Não é coincidência que, quando despido de sua nuance e reduzido a essa síntese, essa visão corresponde perfeitamente às incompreensões liberais sobre Trump. Mais que isso, dá reafirmação àqueles que desejam acreditar que o fracasso do liberalismo internacional não são efeito das condições presentes: desigualdade econômica, livre comércio, guerra às drogas e guerras. Não foram essas políticas que levaram tantos estadunidenses a se revoltarem contra sua própria sociedade e, portanto, não são os autores dessas políticas, os responsáveis por essa revolta. A coalizão Trump está apenas reagindo mal a um mundo mais progressista, e não há nada que os progressistas poderiam ter feito a respeito, nada menos do que trair fundamentalmente sua obrigação para com os oprimidos.

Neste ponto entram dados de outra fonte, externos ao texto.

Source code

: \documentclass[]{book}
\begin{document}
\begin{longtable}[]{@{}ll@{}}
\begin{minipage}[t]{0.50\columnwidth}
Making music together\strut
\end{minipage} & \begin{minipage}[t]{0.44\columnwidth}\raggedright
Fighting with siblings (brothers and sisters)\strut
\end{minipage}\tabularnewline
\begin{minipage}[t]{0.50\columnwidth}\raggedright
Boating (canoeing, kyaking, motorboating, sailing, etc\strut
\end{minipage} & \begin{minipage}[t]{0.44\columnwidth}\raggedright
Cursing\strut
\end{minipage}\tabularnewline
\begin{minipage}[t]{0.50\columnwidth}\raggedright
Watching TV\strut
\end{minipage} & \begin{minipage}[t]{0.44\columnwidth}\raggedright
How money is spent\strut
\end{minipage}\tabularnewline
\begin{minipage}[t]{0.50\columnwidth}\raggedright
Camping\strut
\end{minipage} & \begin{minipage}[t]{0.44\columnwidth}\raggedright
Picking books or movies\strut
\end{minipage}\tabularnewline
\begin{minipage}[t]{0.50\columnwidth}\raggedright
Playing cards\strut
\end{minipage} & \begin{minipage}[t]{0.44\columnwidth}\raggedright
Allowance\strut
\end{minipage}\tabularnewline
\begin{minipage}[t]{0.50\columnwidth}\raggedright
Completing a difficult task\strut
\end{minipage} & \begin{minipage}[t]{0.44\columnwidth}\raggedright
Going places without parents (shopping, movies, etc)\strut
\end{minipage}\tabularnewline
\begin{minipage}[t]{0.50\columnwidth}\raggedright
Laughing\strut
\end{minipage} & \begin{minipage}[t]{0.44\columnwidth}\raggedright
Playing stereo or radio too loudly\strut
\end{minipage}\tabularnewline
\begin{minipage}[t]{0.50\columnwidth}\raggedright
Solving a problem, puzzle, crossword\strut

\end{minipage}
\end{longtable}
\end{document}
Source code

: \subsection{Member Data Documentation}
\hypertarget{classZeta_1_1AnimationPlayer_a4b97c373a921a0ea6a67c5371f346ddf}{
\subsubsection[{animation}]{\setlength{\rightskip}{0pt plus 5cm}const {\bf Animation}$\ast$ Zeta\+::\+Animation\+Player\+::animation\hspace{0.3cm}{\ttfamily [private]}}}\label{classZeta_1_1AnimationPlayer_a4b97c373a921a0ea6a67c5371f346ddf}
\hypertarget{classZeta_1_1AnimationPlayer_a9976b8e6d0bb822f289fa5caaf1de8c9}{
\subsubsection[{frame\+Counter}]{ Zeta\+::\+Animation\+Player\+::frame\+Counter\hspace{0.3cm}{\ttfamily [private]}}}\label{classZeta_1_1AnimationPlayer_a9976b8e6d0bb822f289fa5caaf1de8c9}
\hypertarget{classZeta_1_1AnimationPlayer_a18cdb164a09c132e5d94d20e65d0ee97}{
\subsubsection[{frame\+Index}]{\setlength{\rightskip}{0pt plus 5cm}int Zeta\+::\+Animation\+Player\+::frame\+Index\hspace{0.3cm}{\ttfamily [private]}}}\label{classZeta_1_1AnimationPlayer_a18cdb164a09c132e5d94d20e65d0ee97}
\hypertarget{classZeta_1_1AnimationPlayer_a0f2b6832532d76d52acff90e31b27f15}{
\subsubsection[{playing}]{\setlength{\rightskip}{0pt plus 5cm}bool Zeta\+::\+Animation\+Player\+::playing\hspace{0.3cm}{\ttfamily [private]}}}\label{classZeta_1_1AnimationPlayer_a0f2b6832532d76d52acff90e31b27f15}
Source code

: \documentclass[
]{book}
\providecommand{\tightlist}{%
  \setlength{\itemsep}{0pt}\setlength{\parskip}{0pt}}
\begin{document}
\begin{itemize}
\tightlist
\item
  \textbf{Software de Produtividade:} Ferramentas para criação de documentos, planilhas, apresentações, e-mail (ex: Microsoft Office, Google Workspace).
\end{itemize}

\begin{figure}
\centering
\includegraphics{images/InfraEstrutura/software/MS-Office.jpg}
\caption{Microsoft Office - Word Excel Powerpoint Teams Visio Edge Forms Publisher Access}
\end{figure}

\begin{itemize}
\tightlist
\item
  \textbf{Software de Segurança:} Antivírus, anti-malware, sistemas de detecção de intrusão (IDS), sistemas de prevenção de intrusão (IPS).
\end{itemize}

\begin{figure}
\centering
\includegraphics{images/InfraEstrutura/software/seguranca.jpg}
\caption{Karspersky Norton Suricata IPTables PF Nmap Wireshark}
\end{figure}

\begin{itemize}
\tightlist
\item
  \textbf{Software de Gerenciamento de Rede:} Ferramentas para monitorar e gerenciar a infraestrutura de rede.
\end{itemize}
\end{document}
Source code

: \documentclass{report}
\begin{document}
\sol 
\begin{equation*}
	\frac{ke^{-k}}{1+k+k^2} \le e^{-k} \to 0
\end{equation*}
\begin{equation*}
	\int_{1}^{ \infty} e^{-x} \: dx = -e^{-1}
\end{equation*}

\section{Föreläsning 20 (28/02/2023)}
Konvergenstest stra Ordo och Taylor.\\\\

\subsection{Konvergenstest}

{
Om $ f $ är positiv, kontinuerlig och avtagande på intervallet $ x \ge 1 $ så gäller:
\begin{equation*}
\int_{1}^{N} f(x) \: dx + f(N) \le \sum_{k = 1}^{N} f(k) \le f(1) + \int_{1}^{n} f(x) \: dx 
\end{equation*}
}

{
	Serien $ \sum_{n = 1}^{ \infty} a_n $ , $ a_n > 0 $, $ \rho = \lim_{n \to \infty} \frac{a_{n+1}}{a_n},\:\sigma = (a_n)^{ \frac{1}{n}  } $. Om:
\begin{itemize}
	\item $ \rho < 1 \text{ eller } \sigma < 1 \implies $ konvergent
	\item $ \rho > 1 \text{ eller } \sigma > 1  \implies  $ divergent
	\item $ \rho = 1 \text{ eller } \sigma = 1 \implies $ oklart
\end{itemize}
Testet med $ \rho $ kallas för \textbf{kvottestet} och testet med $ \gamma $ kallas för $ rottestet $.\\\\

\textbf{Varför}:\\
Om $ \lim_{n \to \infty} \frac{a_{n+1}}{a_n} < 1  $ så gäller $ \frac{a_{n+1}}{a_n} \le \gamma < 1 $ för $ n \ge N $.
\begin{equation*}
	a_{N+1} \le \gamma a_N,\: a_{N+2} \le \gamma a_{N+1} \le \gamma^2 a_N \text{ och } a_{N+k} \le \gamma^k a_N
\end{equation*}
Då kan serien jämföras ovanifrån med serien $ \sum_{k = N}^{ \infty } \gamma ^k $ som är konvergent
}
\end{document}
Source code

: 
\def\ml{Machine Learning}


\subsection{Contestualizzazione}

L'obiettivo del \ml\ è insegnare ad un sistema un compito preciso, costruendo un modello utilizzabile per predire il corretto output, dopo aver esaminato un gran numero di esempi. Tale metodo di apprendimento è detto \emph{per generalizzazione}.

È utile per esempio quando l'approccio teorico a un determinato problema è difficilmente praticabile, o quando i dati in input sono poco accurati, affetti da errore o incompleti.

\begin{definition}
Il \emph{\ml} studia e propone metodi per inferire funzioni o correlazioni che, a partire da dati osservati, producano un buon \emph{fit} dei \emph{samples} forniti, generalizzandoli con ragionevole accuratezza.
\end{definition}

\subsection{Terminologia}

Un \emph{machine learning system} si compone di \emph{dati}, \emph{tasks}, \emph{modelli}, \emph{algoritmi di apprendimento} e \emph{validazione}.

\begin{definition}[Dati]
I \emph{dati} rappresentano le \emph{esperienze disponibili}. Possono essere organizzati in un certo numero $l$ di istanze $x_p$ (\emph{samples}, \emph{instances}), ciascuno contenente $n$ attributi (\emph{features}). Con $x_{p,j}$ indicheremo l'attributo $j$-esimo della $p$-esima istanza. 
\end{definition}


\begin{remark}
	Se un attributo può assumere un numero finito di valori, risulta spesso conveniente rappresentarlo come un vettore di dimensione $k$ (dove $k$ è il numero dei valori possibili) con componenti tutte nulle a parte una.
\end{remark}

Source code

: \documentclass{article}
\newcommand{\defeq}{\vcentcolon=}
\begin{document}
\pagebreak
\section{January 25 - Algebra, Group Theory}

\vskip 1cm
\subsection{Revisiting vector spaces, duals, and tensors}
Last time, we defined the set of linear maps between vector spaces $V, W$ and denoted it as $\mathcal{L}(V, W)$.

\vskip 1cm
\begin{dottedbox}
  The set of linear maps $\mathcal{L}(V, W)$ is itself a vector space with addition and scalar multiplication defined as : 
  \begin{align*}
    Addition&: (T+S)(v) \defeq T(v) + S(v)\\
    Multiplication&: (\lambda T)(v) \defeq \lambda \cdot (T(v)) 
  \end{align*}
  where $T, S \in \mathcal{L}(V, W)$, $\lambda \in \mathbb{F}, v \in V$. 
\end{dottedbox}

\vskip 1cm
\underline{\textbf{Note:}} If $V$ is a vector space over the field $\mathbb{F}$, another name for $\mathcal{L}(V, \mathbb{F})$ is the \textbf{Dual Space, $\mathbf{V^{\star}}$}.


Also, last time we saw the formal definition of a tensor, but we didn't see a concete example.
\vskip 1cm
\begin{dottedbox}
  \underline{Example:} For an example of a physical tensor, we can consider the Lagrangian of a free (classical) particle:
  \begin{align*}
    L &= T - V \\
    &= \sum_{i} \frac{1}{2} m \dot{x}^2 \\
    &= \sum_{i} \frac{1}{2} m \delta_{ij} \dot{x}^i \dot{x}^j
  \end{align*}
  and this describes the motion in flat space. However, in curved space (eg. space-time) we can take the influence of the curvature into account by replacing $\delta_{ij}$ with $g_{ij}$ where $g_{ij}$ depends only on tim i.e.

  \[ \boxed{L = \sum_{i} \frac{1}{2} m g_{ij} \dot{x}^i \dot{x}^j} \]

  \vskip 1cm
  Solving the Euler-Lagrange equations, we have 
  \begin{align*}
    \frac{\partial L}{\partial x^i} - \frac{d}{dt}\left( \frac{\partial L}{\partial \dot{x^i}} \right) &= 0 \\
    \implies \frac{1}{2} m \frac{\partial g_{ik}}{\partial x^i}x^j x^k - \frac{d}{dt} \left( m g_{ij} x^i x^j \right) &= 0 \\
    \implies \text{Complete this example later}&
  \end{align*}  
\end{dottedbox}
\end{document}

“A descrição de Arendt dissolve conflitos de poder, interesses e ideias num banho de análise psicológica, permitindo a seus leitores evadir questões difíceis sobre política e economia”, escreve o teórico político Corey Robin, há cerca de 10 anos. “Precisamos, não sondar o conteúdo de uma ideologia em particular  —  o que importa não é o que ela diz, mas o que faz  —  ou a que interesses serve (eles não existem). Podemos ignorar a distribuição de poder: na sociedade de massas, há apenas um deserto de anomia. Nós podemos desconsiderar afirmações de agravo: eles apenas encobrem uma veia mais profunda de desgosto psíquico”. Condensado no limite de caracteres do Twitter, essa afirmação traduz-se “lol ansiedade econômica” e uma hashtag #resistência. Lhe resta Era uma vez um sonho, best-seller publicado ano passado [2016], ao qual os liberais se conduziram para entender os brancos pobres do campo, sentindo pena deles, enquanto insistia que sua degradação material poderia ser resolvida com um abraço forçado da cultura moderna. Lhe resta Cory Booker [político do partido democrata] em 2020. Lhe resta “ficar feliz pelos mineiros de carvão perdendo o seguro de saúde. Eles estão recebendo o que merecem por como votaram”.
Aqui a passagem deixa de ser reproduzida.